Your goal |
Wherever a line holds the word "minserv", copy that line from the data.

**** Information shown ****

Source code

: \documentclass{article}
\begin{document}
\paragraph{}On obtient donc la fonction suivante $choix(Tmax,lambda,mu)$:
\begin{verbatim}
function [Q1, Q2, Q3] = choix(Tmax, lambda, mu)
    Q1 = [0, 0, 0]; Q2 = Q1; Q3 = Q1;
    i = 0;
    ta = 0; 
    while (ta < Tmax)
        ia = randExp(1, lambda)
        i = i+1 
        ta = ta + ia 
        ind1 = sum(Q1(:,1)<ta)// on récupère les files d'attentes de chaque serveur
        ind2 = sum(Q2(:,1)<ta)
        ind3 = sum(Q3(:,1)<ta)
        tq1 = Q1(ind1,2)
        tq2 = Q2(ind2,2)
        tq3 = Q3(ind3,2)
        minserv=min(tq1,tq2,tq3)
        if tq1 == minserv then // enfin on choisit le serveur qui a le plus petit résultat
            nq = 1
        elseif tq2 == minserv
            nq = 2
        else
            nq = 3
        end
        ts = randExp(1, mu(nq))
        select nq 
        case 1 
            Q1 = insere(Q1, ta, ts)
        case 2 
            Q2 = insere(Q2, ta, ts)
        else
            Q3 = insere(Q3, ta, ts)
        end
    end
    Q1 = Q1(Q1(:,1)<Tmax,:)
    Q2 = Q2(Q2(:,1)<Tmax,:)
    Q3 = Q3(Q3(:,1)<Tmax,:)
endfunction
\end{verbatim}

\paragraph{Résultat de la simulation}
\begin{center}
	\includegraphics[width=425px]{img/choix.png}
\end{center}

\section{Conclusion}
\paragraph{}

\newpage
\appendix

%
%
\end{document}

****

Answer section |
        minserv=min(tq1,tq2,tq3)
        if tq1 == minserv then // enfin on choisit le serveur qui a le plus petit résultat
        elseif tq2 == minserv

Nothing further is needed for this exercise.